Después de haber sido recibido como un héroe en Rusia, su nuevo país de adopción, Depardieu fue aclamado el lunes por sus admiradores en la ceremonia de entrega del Balón de Oro, antes de tener que presentarse ante la justicia el martes en París por conducir en estado de embriaguez.

"Tengo un pasaporte ruso, pero soy francés, y seguramente tendré la doble nacionalidad belga", dijo el actor de 64 años, quien sin embargo negó haber aceptado su nuevo pasaporte para "escapar del fisco".

"Si yo hubiera querido escapar del fisco, lo habría hecho hace tiempo. Algunos se han marchado hace ya 20 años", dijo, para añadir que se consideraba un "ciudadano del mundo".

El lunes, frente el Palacio de los Congresos de Zúrich, Depardieu se reencontró con su papel de astro. En medio a los gritos de "Gérard, Gérard" por parte de sus admiradores, Depardieu se fundió en un abrazo con Sepp Blatter, el presidente de la FIFA, quien le cursó la invitación para la fiesta por el Balón de Oro.

Con gafas en la parte superior de la cabeza y camisa blanca de cuello abierto, el astro del cine francés posó para fotos y firmó autógrafos.

Pasaporte Depardiéu

Un aficionado del fútbol, Depardieu llegó a ser arquero del equipo de Chateauroux en su juventud, y es un hincha fanático del club Auxerre.

Este lunes, la FIFA debía otorgar el Balón de Oro a uno de los tres finalistas, el portugués Cristiano Ronaldo, el argentino Lionel Messi y el español Andrés Iniesta.

Al ser consultado recientemente por el sitio web de la FIFA sobre quién era su favorito, Depardieu adelantó su preferencia por Ronaldo.

"Me encanta Cristiano Ronaldo.
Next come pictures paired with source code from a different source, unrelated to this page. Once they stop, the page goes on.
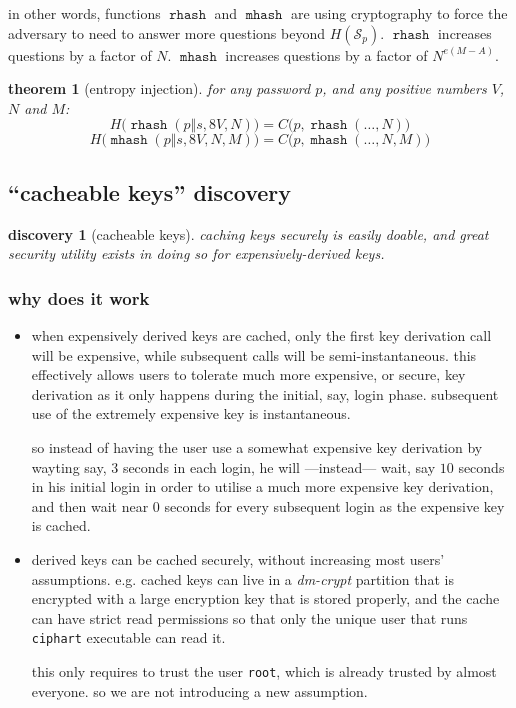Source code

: \documentclass[twocolumn]{article}
\newtheorem{theorem}{theorem}
\newtheorem{discovery}{discovery}
\DeclareMathOperator{\rhash}{\mathtt{rhash}}
\DeclareMathOperator{\mhash}{\mathtt{mhash}}
\begin{document}
in other words, functions $\rhash$ and $\mhash$ are using cryptography to
force the adversary to need to answer more questions beyond
$H(\mathcal{S}_p)$.  $\rhash$ increases questions by a factor of $N$.
$\mhash$ increases questions by a factor of $N^{e(M-A)}$.

\begin{theorem}[entropy injection] \label{theorem_entropy_injection}
    for any password $p$, and any positive numbers $V$, $N$ and $M$:
    \[
        H\Big(\rhash(p\Vert s, 8V, N)\Big) = C\Big(p, \rhash(\ldots, N)\Big)
    \]
    \[
        H\Big(\mhash(p\Vert s, 8V, N, M)\Big) = C\Big(p, \mhash(\ldots, N,
        M)\Big)
    \]
\end{theorem}

\subsection{``cacheable keys'' discovery}
\begin{discovery}[cacheable keys]\label{discov_key_caching}
    caching keys securely is easily doable, and great security utility
    exists in doing so for expensively-derived keys.
\end{discovery}

\subsubsection{why does it work}
\begin{itemize}
    \item when expensively derived keys are cached, only the first key
    derivation call will be expensive, while subsequent calls will be
    semi-instantaneous.  this effectively allows users to tolerate much
    more expensive, or secure, key derivation as it only happens during the
    initial, say, login phase.  subsequent use of the extremely expensive
    key is instantaneous.

    so instead of having the user use a somewhat expensive key derivation
    by wayting say, $3$ seconds in each login, he will ---instead--- wait,
    say $10$ seconds in his initial login in order to utilise a much more
    expensive key derivation, and then wait near $0$ seconds for every
    subsequent login as the expensive key is cached.

    \item derived keys can be cached securely, without increasing most
    users' assumptions.  e.g. cached keys can live in a \emph{dm-crypt}
    partition that is encrypted with a large encryption key that is stored
    properly, and the cache can have strict read permissions so that only
    the unique user that runs \texttt{ciphart} executable can read it.

    this only requires to trust the user \texttt{root}, which is already
    trusted by almost everyone.  so we are not introducing a new
    assumption.
\end{itemize}
\end{document}
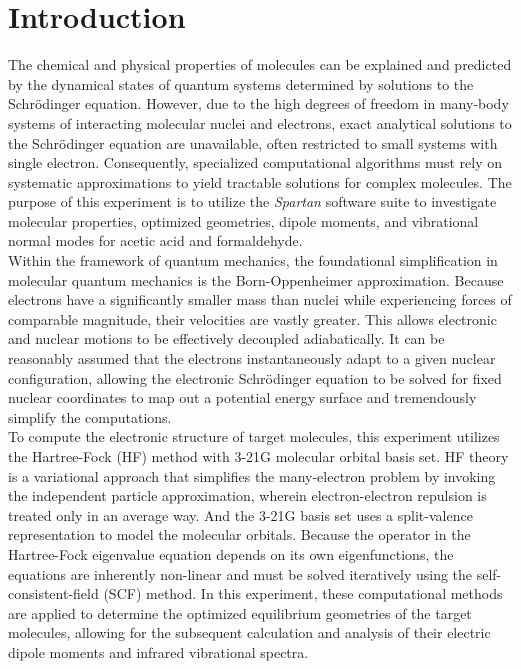 \documentclass[12pt]{article}
\begin{document}
\section*{Introduction}
The chemical and physical properties of molecules can be explained and predicted by the dynamical states of quantum systems determined by solutions to the Schrödinger equation. \cite{lab_manual} However, due to the high degrees of freedom in many-body systems of interacting molecular nuclei and electrons, exact analytical solutions to the Schrödinger equation are unavailable, often restricted to small systems with single electron. Consequently, specialized computational algorithms must rely on systematic approximations to yield tractable solutions for complex molecules. The purpose of this experiment is to utilize the \textit{Spartan} \cite{spartan}  software suite to investigate molecular properties, optimized geometries, dipole moments, and vibrational normal modes for acetic acid and formaldehyde. 
\\
Within the framework of quantum mechanics, the foundational simplification in molecular quantum mechanics is the Born-Oppenheimer approximation. \cite{born1927quantentheorie} Because electrons have a significantly smaller mass than nuclei while experiencing forces of comparable magnitude, their velocities are vastly greater. This allows electronic and nuclear motions to be effectively decoupled adiabatically. It can be reasonably assumed that the electrons instantaneously adapt to a given nuclear configuration, allowing the electronic Schrödinger equation to be solved for fixed nuclear coordinates to map out a potential energy surface and tremendously simplify the computations. 
\\
To compute the electronic structure of target molecules, this experiment utilizes the Hartree-Fock \cite{hf1, hf2, hf3} (HF) method with 3-21G \cite{321G} molecular orbital basis set. HF theory is a variational approach that simplifies the many-electron problem by invoking the independent particle approximation, wherein electron-electron repulsion is treated only in an average way. And the 3-21G basis set uses a split-valence representation to model the molecular orbitals. Because the operator in the Hartree-Fock eigenvalue equation depends on its own eigenfunctions, the equations are inherently non-linear and must be solved iteratively using the self-consistent-field (SCF) method. In this experiment, these computational methods are applied to determine the optimized equilibrium geometries of the target molecules, allowing for the subsequent calculation and analysis of their electric dipole moments and infrared vibrational spectra. 
\end{document}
Me parece que está con el orgullo herido recientemente, porque no ha sido recompensado. Es tiempo, yo creo, de darle nuevamente confianza. Yo le daría el trofeo este año porque está un poco fragilizado, como a veces lo están los grandes campeones", dijo.
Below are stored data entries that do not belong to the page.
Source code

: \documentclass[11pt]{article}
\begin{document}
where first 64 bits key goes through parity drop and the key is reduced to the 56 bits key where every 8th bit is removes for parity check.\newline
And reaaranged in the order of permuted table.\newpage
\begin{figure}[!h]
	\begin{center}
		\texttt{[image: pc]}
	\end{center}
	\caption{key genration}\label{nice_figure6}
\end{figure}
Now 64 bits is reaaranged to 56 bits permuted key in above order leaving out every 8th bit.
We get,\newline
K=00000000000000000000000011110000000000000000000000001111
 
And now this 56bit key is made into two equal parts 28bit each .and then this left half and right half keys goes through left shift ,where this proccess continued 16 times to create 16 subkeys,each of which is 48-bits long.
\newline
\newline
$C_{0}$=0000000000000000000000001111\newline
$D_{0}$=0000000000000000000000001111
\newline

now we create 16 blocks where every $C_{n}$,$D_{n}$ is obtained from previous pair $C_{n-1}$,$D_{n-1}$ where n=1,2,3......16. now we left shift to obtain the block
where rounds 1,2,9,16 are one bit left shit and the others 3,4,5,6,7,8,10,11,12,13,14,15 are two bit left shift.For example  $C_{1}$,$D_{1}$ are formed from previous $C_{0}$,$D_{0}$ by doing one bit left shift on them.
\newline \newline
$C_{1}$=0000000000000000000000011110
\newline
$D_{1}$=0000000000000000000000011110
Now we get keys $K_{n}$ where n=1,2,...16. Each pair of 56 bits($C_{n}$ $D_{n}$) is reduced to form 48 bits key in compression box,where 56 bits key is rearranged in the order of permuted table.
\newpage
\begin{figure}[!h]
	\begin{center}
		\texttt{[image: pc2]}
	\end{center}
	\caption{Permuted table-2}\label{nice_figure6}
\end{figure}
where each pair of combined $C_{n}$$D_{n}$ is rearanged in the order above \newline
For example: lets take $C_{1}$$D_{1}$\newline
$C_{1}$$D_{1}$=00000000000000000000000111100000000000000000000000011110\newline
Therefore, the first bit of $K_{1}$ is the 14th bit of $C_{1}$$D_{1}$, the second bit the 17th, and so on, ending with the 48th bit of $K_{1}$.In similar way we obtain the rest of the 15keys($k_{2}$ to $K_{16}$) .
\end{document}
Depardieu llegó a Zúrich en un vuelo privado desde Rusia, donde recibió de manos del presidente Vladimir Putin su nuevo pasaporte ruso, en un encuentro que fue objeto de enorme divulgación.

Depardieu y Putin compartieron una cena en la noche del sábado en la residencia presidencial de Sotchi, en el mar Negro, seguida por una recepción grandiosa al actor en Saransk, capital de Mordovia, a unos 640 kilómetros de Moscú. Las autoridades locales incluso le propusieron el cargo de ministro de cultura de la región, menos conocida por sus atractivos turísticos que por la veintena de campos de prisioneros creados en la época de Josef Stalin.

El martes, sin embargo, el astro debe presentarse, en principio, ante la justicia francesa, por haber conducido su motocicleta en París, en noviembre pasado, en estado de embriaguez. De acuerdo con su abogado, la presencia de Depardieu ante el tribunal aún no está confirmada.